If you think about it, the bacteria in our gut are essentially another organ, which is then a direct connection to the outside world. It’s a community of cells, but one which in principle has between 10 and 100 times greater genetic and functional capacity than our whole genome encodes. We have about 30,000 genes, but if you add up the total number of genes from all the bacterial species, it is more than two orders of magnitude more genetic diversity for us. These microbes can process nutrients from our diet that we wouldn’t be able to and the molecules they produce have a major influence on our immune response. Our immune system is connected to every single aspect of our bodily processes, from basic metabolism to our cardiovascular network, to our nervous system. So, by just tweaking our metabolism and our immune system, the microbes can essentially control most of our physiology. I know there are some traditional medicines associated with microbes that are passed down from different cultures in terms of behaviors and dietary practices, so there must be something to it, otherwise it wouldn’t have lasted all these millennia. It’s just getting underneath the basic science of it that’s the big challenge.
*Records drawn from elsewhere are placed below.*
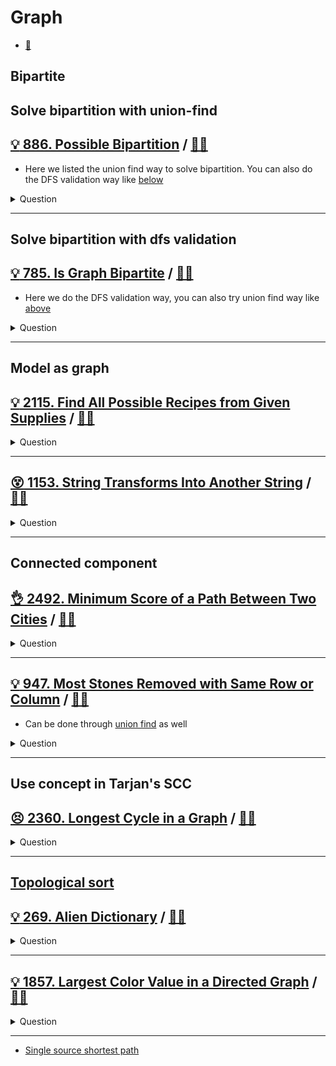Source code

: # Graph

- [:notebook:](../../_notes/graph.md)

## Bipartite

## Solve bipartition with union-find

## [:bulb: 886. Possible Bipartition](https://leetcode.com/problems/is-graph-bipartite/) / [:man_technologist:](possible_bipartite.h)

- Here we listed the union find way to solve bipartition. You can also do the DFS validation way like [below](#bulb-785-is-graph-bipartite--man_technologist)

<details><summary markdown="span">Question</summary>

```markdown
We want to split a group of n people (labeled from 1 to n)
into two groups of any size.

Each person may dislike some other people, and they should not go into the same group.

Given the integer n and the array dislikes where dislikes[i] = [ai, bi]
indicates that the person labeled ai does not like the person labeled bi

return true if it is possible to split everyone into two groups in this way.
```

</details>

------------------------------------------------------------------------------

## Solve bipartition with dfs validation

## [:bulb: 785. Is Graph Bipartite](https://leetcode.com/problems/is-graph-bipartite/) / [:man_technologist:](is_graph_bipartite.h)

- Here we do the DFS validation way, you can also try union find way like [above](#bulb-886-possible-bipartition--man_technologist)

<details><summary markdown="span">Question</summary>

```markdown
There is an undirected graph with n nodes
- where each node is numbered between 0 and n - 1.

You are given a 2D adjacent array graph,
- where graph[u] is an array of nodes that node u is adjacent to.

The graph has the following properties:
- There are no self-edges (graph[u] does not contain u).
- There are no parallel edges (graph[u] does not contain duplicate values).
- If v is in graph[u], then u is in graph[v] (the graph is undirected).

The graph may not be connected,
- meaning there may be two nodes u and v such that there is no path between them.

A graph is **bipartite** if
- the nodes can be partitioned into two independent sets A and B
- such that every edge in the graph connects a node in set A and a node in set B.

- Return true if and only if it is bipartite.
```

</details>

------------------------------------------------------------------------------

## Model as graph

## [:bulb: 2115. Find All Possible Recipes from Given Supplies](https://leetcode.com/problems/find-all-possible-recipes-from-given-supplies/) / [:man_technologist:](find_all_possible_recipes.h)

<details><summary markdown="span">Question</summary>

```markdown
You have information about n different recipes.
You are given a string array recipes and a 2D string array ingredients.
The ith recipe has the name recipes[i], and you can create it if you have all
the needed ingredients from ingredients[i].

Ingredients to a recipe may need to be created from other recipes, i.e.,
ingredients[i] may contain a string that is in recipes.

You are also given a string array supplies containing all the ingredients that
you initially have, and you have an infinite supply of all of them.

Return a list of all the recipes that you can create.
You may return the answer in any order.

Note that two recipes may contain each other in their ingredients.

Input:
- recipes = ["bread","sandwich"]
- ingredients = [["yeast","flour"],["bread","meat"]]
- supplies = ["yeast","flour","meat"]
Output: ["bread","sandwich"]

Explanation:
We can create "bread" since we have the ingredients "yeast" and "flour".
We can create "sandwich" since we have the ingredient "meat" and can create the ingredient "bread".
```

</details>

------------------------------------------------------------------------------

## [:dizzy_face: 1153. String Transforms Into Another String](https://leetcode.com/problems/string-transforms-into-another-string/) / [:man_technologist:](string_to_another_string.h)

<details><summary markdown="span">Question</summary>

```markdown
Given two strings str1 and str2 of the same length, determine whether you can
transform str1 into str2 by doing zero or more conversions.

In one conversion you can convert **all occurrences** of one character in str1
to any other lowercase English character.

Return true if and only if you can transform str1 into str2.

Input: str1 = "aabcc", str2 = "ccdee"
Output: true
Explanation: Convert 'c' to 'e' then 'b' to 'd' then 'a' to 'c'.
Note that the order of conversions matter. Example, if you convert a to c first,
str1 will becomes ccbcc, so eventually when you do c-> conversion, it would have
gives eebee, and str1 will never equal to str2.
```

</details>

------------------------------------------------------------------------------

## Connected component


## [:ok_hand: 2492. Minimum Score of a Path Between Two Cities](https://leetcode.com/problems/minimum-score-of-a-path-between-two-cities) / [:man_technologist:](min_score_of_a_path_between_2_cities.h)

<details><summary markdown="span">Question</summary>

```markdown
You are given a positive integer n representing n cities numbered from 1 to n.
You are also given a 2D array roads where roads[i] = [ai, bi, distancei]
- indicates that there is a bidirectional road between cities ai and bi with a
  distance equal to distance_i.

- The cities graph is not necessarily connected.
- The score of a path between two cities is defined as the minimum distance of a
  road in this path.
- Return the minimum possible score of a path between cities 1 and n.

Note:

- A path is a sequence of roads between two cities.
- It is allowed for a path to contain the same road multiple times, and you can
  visit cities 1 and n multiple times along the path.
- The test cases are generated such that there is at least one path between 1
  and n.
```

</details>

------------------------------------------------------------------------------

## [:bulb: 947. Most Stones Removed with Same Row or Column](https://leetcode.com/problems/most-stones-removed-with-same-row-or-column/) / [:man_technologist:](most_stones_removed_with_same_row_or_col.h)

- Can be done through [union find](../union_find/most_stones_removed_with_same_row_or_col_uf.h) as well

<details><summary markdown="span">Question</summary>

```markdown
On a 2D plane, we place n stones at some integer coordinate points.

Each coordinate point may have at most one stone.

A stone can be removed if it shares either the same row or the same column as
another stone that has not been removed.

Given an array stones of length n where stones[i] = [xi, yi] represents the
location of the ith stone, return the largest possible number of stones that can
be removed.

Input: stones = [[0,0],[0,1],[1,0],[1,2],[2,1],[2,2]]
Output: 5
Explanation: One way to remove 5 stones is as follows:
1. Remove stone [2,2] because it shares the same row as [2,1].
2. Remove stone [2,1] because it shares the same column as [0,1].
3. Remove stone [1,2] because it shares the same row as [1,0].
4. Remove stone [1,0] because it shares the same column as [0,0].
5. Remove stone [0,1] because it shares the same row as [0,0].
Stone [0,0] cannot be removed since it does not share a row/column with another stone still on the plane.
```

</details>

------------------------------------------------------------------------------

## Use concept in Tarjan's SCC

## [:persevere: 2360. Longest Cycle in a Graph](https://leetcode.com/problems/longest-cycle-in-a-graph) / [:man_technologist:](longest_cycle_in_a_graph.h)

<details><summary markdown="span">Question</summary>

```markdown
You are given a directed graph of n nodes numbered from 0 to n - 1, where each
node has at most one outgoing edge.

The graph is represented with a given 0-indexed array edges of size n,
indicating that there is a directed edge from node i to node edges[i].

If there is no outgoing edge from node i, then edges[i] == -1.

Return the length of the longest cycle in the graph. If no cycle exists, return -1.

A cycle is a path that starts and ends at the same node.


Input: edges = [3,3,4,2,3]
Output: 3
Explanation: The longest cycle in the graph is the cycle: 2 -> 4 -> 3 -> 2.
The length of this cycle is 3, so 3 is returned.
```

</details>

------------------------------------------------------------------------------

## [Topological sort](../../_notes/graph_topological_sort.md)

## [:bulb: 269. Alien Dictionary](https://leetcode.com/problems/alien-dictionary/) / [:man_technologist:](alien_dictionary.h)

<details><summary markdown="span">Question</summary>

```markdown
There is a new alien language that uses the English alphabet.
However, the order among the letters is unknown to you.

You are given a list of strings words from the alien language's dictionary,
where the strings in words are sorted lexicographically by the rules of this new language.

Return a string of the unique letters in the new alien language sorted in lexicographically increasing order by the new language's rules.

If there is no solution, return "".
If there are multiple solutions, return any of them.

Input: words = ["wrt","wrf","er","ett","rftt"]
Output: "wertf"

Input: words = ["z","x","z"]
Output: ""

Input: words = ["abc","ab"]
Output: ""
```

</details>

------------------------------------------------------------------------------

## [:bulb: 1857. Largest Color Value in a Directed Graph](https://leetcode.com/problems/largest-color-value-in-a-directed-graph) / [:man_technologist:](largest_color_val_in_directed_graph.h)

<details><summary markdown="span">Question</summary>

```markdown
There is a directed graph of n colored nodes and m edges. The nodes are numbered
from 0 to n - 1.

You are given a string colors where colors[i] is a lowercase English letter
representing the color of the ith node in this graph (0-indexed).

You are also given a 2D array edges where edges[j] = [aj, bj] indicates that
there is a directed edge from node aj to node bj.

A valid path in the graph is a sequence of nodes x1 -> x2 -> x3 -> ... -> xk
such that there is a directed edge from xi to xi+1 for every 1 <= i < k.

The color value of the path is the number of nodes that are colored the most
frequently occurring color along that path.

Return the largest color value of any valid path in the given graph, or -1 if
the graph contains a cycle.
```

</details>

------------------------------------------------------------------------------


- [Single source shortest path](graph_sssp/README.md)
Well, believe it or not, we started off using worms as our “model gut.” Many of my colleagues thought this was a bad idea since they do not share the exact same features of mammalian immune systems, but it still turns out that worms such as C. elegans make for an extremely useful model organism for exploring host-microbe interactions. We would give these worms different strains of bacteria to see if they would protect them from pathogens like Salmonella. Our lab discovered that one bacterial species called Enterococcus faecium releases certain molecules in the gut, which can activate the immune system and protect both worms and mice from infection. Initially, we weren’t sure what the implications might be, but then scientists learned that these bacteria we were studying were also enriched in those cancer patients who responded better to immunotherapy. Since we were characterizing these signaling pathways, it was a natural thing for us to ask whether the molecules released from these bacteria would also be sufficient to enhance the effects of immunotherapy against cancer. Ultimately, we now see that by administering the bacteria in conjunction with a class of cancer drug known as immune checkpoint inhibitors, the animal’s immune system is far more capable at clearing away the tumor. Since Scripps Research is in such a strong position to translate these basic science discoveries into therapeutic leads, we’re now trying to find other natural molecules from bacteria and synthetic compounds that could enhance not just cancer immunotherapy, but also improve the immune response to vaccines.
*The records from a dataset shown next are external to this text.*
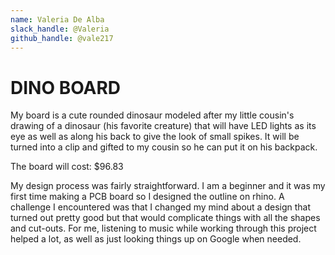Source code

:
 ```yaml
---
name: Valeria De Alba
slack_handle: @Valeria
github_handle: @vale217
---
```


# DINO BOARD

<!-- Describe your board in 2-3 sentences. What are you making? What will it do? -->

My board is a cute rounded dinosaur modeled after my little cousin's drawing of a dinosaur (his favorite creature) that will have LED lights as its eye as well as along his back to give the look of small spikes.
It will be turned into a clip and gifted to my cousin so he can put it on his backpack.

<!-- How much is it going to cost? -->

The board will cost: $96.83

<!-- Tell us a little bit about your design process. What were some challenges? What helped? ***Totally optional*** -->

My design process was fairly straightforward.
I am a beginner and it was my first time making a PCB board so I designed the outline on rhino. 
A challenge I encountered was that I changed my mind about a design that turned out pretty good but that would complicate things with all the shapes and cut-outs.
For me, listening to music while working through this project helped a lot, as well as just looking things up on Google when needed.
How you interact with your environment certainly influences the balance of microbes in your gut that could prime your immune response. And diet is definitely a key component of that. As for probiotic and prebiotic foods directly, that’s a trickier question. Often the bacterial cultures you get in yogurts and other fermented foods may not be active enough to elicit beneficial immunological properties. Certain sub-species of bacteria such as Enterococcus that we’ve been working on have also been linked to antibiotic drug resistance, so we wouldn’t be able to use these as oral supplements. As you can see, it’s a very fine balance. Luckily, with all the scientific studies that have been carried out on the gut microbiome, you can now ask if we can re-engineer existing probiotics, as well as explore whether there are other bacteria species that would share just the beneficial properties of Enterococcus. That’s something that my lab is currently investigating.
I think it’s clear that there will be an increase in more science-driven microbiome interventions, such as synthetic communities of bacteria that we actually understand the mechanisms of action for. As of right now, fecal microbiota transplants can be effective, but they are heterogeneous and may have variable results. We need a better grasp of which specific microbes might be useful for different indications such as boosting our metabolism or tweaking our immune system. These bacteria will also teach us which pathways to tickle as chemists, so that we can then synthesize compounds that mimic those microbial products and can be optimized for medical treatments. It’s such an exciting time. Our mechanistic studies highlight how fundamental scientific curiosity and a good experimental system can lead to breakthroughs with potential clinical impact.